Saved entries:
━━━━━━━━━━━━━━━━━━━━
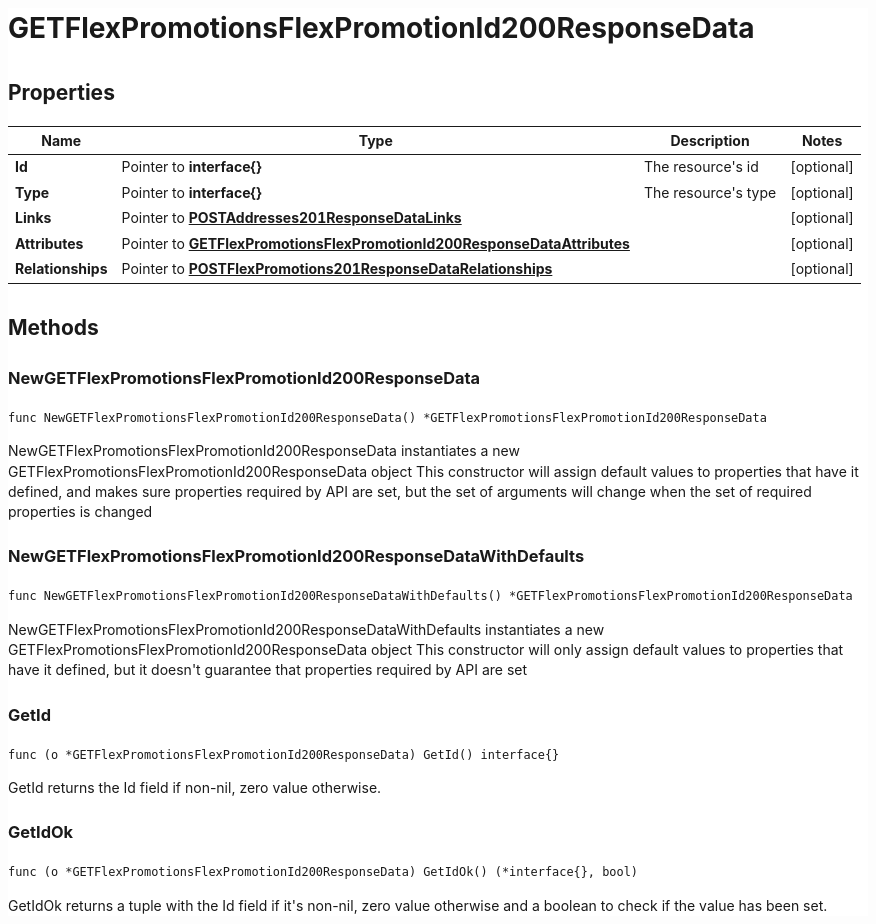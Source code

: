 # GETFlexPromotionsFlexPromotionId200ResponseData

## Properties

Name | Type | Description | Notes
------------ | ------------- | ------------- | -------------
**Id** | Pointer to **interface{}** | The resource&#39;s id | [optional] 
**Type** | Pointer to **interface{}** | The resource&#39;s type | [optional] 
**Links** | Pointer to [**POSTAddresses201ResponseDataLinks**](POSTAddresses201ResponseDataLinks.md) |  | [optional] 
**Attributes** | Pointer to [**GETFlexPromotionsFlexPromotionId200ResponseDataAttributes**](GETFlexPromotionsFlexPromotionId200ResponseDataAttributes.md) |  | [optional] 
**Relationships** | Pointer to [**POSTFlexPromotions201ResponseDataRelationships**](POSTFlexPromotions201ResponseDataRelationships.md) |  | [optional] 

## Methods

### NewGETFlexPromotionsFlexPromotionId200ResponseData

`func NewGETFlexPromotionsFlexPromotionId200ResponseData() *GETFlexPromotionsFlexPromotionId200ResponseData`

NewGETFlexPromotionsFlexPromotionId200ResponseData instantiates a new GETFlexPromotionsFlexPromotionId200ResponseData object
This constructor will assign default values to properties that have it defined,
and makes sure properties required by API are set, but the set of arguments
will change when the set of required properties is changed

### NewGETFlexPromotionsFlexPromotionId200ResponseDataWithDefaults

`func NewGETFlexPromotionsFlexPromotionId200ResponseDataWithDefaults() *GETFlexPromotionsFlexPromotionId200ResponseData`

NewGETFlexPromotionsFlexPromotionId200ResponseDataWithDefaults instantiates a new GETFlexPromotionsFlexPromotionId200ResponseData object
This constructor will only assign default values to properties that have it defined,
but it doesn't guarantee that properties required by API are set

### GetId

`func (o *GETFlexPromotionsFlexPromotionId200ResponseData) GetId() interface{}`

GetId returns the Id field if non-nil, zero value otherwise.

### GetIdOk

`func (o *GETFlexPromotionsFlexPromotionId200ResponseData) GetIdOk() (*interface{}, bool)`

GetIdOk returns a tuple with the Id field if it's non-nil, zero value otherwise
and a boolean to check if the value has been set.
━━━━━━━━━━━━━━━━━━━━
Write out every line above exactly as it is, leaving out the pictures.

- [Task output]
Source code

: # GETFlexPromotionsFlexPromotionId200ResponseData

## Properties

Name | Type | Description | Notes
------------ | ------------- | ------------- | -------------
**Id** | Pointer to **interface{}** | The resource&#39;s id | [optional] 
**Type** | Pointer to **interface{}** | The resource&#39;s type | [optional] 
**Links** | Pointer to [**POSTAddresses201ResponseDataLinks**](POSTAddresses201ResponseDataLinks.md) |  | [optional] 
**Attributes** | Pointer to [**GETFlexPromotionsFlexPromotionId200ResponseDataAttributes**](GETFlexPromotionsFlexPromotionId200ResponseDataAttributes.md) |  | [optional] 
**Relationships** | Pointer to [**POSTFlexPromotions201ResponseDataRelationships**](POSTFlexPromotions201ResponseDataRelationships.md) |  | [optional] 

## Methods

### NewGETFlexPromotionsFlexPromotionId200ResponseData

`func NewGETFlexPromotionsFlexPromotionId200ResponseData() *GETFlexPromotionsFlexPromotionId200ResponseData`

NewGETFlexPromotionsFlexPromotionId200ResponseData instantiates a new GETFlexPromotionsFlexPromotionId200ResponseData object
This constructor will assign default values to properties that have it defined,
and makes sure properties required by API are set, but the set of arguments
will change when the set of required properties is changed

### NewGETFlexPromotionsFlexPromotionId200ResponseDataWithDefaults

`func NewGETFlexPromotionsFlexPromotionId200ResponseDataWithDefaults() *GETFlexPromotionsFlexPromotionId200ResponseData`

NewGETFlexPromotionsFlexPromotionId200ResponseDataWithDefaults instantiates a new GETFlexPromotionsFlexPromotionId200ResponseData object
This constructor will only assign default values to properties that have it defined,
but it doesn't guarantee that properties required by API are set

### GetId

`func (o *GETFlexPromotionsFlexPromotionId200ResponseData) GetId() interface{}`

GetId returns the Id field if non-nil, zero value otherwise.

### GetIdOk

`func (o *GETFlexPromotionsFlexPromotionId200ResponseData) GetIdOk() (*interface{}, bool)`

GetIdOk returns a tuple with the Id field if it's non-nil, zero value otherwise
and a boolean to check if the value has been set.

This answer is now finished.